◆ What to do ◆
Your copy of the lines below must match them exactly and contain no images.

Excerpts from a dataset
====

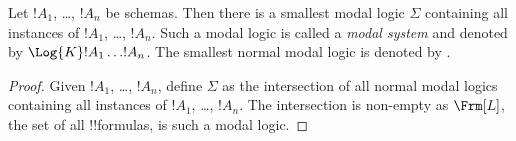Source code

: \documentclass[../../../include/open-logic-section]{subfiles}
\begin{document}


\begin{prop}
  Let $!A_1$, \dots, $!A_n$ be schemas. Then there is a
  smallest modal logic $\Sigma$ containing all instances of
  $!A_1$, \dots, $!A_n$. Such a modal logic is called a
  \emph{modal system} and denoted by $\Log{K} !A_1 \dots
  !A_n$. The smallest normal modal logic is denoted by
  .
\end{prop}

\begin{proof}
  Given $!A_1$, \dots, $!A_n$, define $\Sigma$ as the
  intersection of all normal modal logics containing all instances of
  $!A_1$, \dots, $!A_n$. The intersection is non-empty as
  $\Frm[L]$, the set of all !!{formula}s, is such a modal
  logic.
\end{proof}
\end{document}
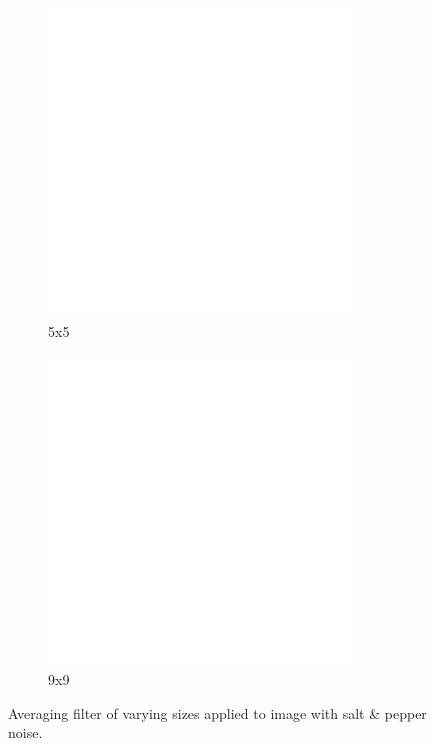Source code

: \begin{figure}[h]
    \begin{subfigure}[b]{0.3\textwidth}
        \includegraphics[width=0.9\textwidth]{../code/2_out/2-1_sp_5x5.png}
        \caption{5x5}
        \label{fig:2-1-1:3}
    \end{subfigure}
    \begin{subfigure}[b]{0.3\textwidth}
        \includegraphics[width=0.9\textwidth]{../code/2_out/2-1_sp_9x9.png}
        \caption{9x9}
        \label{fig:2-1-1:4}
    \end{subfigure}

    \caption{Averaging filter of varying sizes applied to image with salt \& pepper noise.}
    \label{fig:2-1-1}
\end{figure}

====

◆ Solution ◆
Source code

: \documentclass[../../../include/open-logic-section]{subfiles}
\begin{document}


\begin{prop}
  Let $!A_1$, \dots, $!A_n$ be schemas. Then there is a
  smallest modal logic $\Sigma$ containing all instances of
  $!A_1$, \dots, $!A_n$. Such a modal logic is called a
  \emph{modal system} and denoted by $\Log{K} !A_1 \dots
  !A_n$. The smallest normal modal logic is denoted by
  .
\end{prop}

\begin{proof}
  Given $!A_1$, \dots, $!A_n$, define $\Sigma$ as the
  intersection of all normal modal logics containing all instances of
  $!A_1$, \dots, $!A_n$. The intersection is non-empty as
  $\Frm[L]$, the set of all !!{formula}s, is such a modal
  logic.
\end{proof}
\end{document}
Source code

: \begin{figure}[h]
    \begin{subfigure}[b]{0.3\textwidth}
        \includegraphics[width=0.9\textwidth]{../code/2_out/2-1_sp_5x5.png}
        \caption{5x5}
        \label{fig:2-1-1:3}
    \end{subfigure}
    \begin{subfigure}[b]{0.3\textwidth}
        \includegraphics[width=0.9\textwidth]{../code/2_out/2-1_sp_9x9.png}
        \caption{9x9}
        \label{fig:2-1-1:4}
    \end{subfigure}

    \caption{Averaging filter of varying sizes applied to image with salt \& pepper noise.}
    \label{fig:2-1-1}
\end{figure}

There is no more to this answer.